Lucy Letby, content creation and Twitter [@simply_sayo] [@jasebyjason] [@ayoceaser]
Lucy Letby, 33 years old, is a former neonatal nurse and now Britain’s most prolific child killer in modern history. Her name has overwhelmed news outlets and social media since November 2020, when the police charged her with murder. Between June 2015 and June 2016, Letby murdered at least seven babies and attempted to murder another six.
Regarding Letby’s crimes, experts and the public took the presumption of innocence to new extremes. Dr Ravi Jayaram, the doctor who initially suspected Letby for murdering babies, describes the resistance he experienced when trying to raise his concerns. Chief executives described his explanation as ‘convenient,’ forcing Dr. Ravi and others to apologise to Letby.
Even now that Letby has been charged with murder, her support is unwavering. #LucyLetbyInnocent is still viral on TikTok with videos from apologists. Her childhood friend recently spoke to BBC One, stating, “Unless Lucy turned around and said ‘I’m guilty,’ I will never believe that she’s guilty.”
The repeated disbelief and denial begs the question: Did we give Letby a generous presumption of innocence because of her whiteness? Under the patriarchy, white women are perceived as damsels in distress. They are victims, never villains.
@Simply_sayo raised the point in her recent ‘KPoem’ where she suggested that Letby benefitted from the positive confirmation biases of being a white woman. White privilege has, she insisted, repeatedly been at play in the Letby case.
But what appeared to be ordinary critical race thinking triggered a backlash, especially from others on the left. Ash Sarkar, journalist and communist activist, described it as “reductive” to say that Letby would have been caught sooner if she was a woman of color.
She reasoned that other female nurses, such as Beverley Allitt, had killed four children, and the hospital contacted the police after several days despite her being white.

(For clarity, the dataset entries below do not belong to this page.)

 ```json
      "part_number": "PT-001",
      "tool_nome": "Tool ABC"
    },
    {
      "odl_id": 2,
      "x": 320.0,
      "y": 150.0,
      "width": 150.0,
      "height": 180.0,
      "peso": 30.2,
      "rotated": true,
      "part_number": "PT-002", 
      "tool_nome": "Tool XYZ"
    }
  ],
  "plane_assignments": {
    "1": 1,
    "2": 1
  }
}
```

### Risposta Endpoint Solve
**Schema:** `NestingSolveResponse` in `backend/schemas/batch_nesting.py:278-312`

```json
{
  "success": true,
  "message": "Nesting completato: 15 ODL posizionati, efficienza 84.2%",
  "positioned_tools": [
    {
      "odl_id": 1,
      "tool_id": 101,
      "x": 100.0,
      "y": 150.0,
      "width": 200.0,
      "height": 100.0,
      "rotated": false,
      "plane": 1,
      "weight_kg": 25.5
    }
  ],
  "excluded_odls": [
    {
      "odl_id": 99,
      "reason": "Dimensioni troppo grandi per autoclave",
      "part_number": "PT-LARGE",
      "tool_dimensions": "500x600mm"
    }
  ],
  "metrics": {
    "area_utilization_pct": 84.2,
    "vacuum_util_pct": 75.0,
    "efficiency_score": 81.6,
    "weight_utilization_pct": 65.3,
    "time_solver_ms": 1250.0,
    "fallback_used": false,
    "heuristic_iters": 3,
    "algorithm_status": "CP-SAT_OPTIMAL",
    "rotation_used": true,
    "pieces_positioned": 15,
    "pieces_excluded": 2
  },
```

Yet the reasoning is palpably flawed. It ignores the evidence and the lived experiences, which all tell the same narrative of white privilege. Official data published by the Nursing and Midwifery Council shows that BAME nurses are referred to the regulator and thus monitored more than their white counterparts.
Likewise, BAME NHS staff retaliated to Ash’s comments by detailing their experience of such overregulation and requirements of perfectionism. So, while the suspicion that white privilege was at play may be unsubstantiated, the analysis cannot be dismissed as simply reductive.
But there are more concerns beyond potential reductiveness – is the use of content creation for such a tragedy justified in the first place? Writer @jasebyjason expressed his discontent at the content creation of the Lucy Letby case. The issue was that everything is now seen as “an opportunity to capitalize on content, engagement, and the spotlight.” People are now keen to “represent themselves as leading talking heads on a matter they have zero expertise on.”
In all fairness to Sayo, spoken words and rhymes do not negate the seriousness of a tragedy. Yet Jason’s words remain valid as a general criticism of our zeitgeist. After the 2020 Black Lives Matter movement, the face of activism began to change. Activism was no longer this counter-cultural force that generated resistance, as seen in the 1960s with civil rights movements. Instead, activism has become both palatable and profitable. Individuals and corporations can now build online brands from being politically active. Activism is not something that challenges the masses but appeals to them.
So, it is not shocking that our social response to tragedies is to generate political content. And while the messages and analyses may be insightful, that very response reveals a blurred line between politics and tragedy on the one hand and range on the other.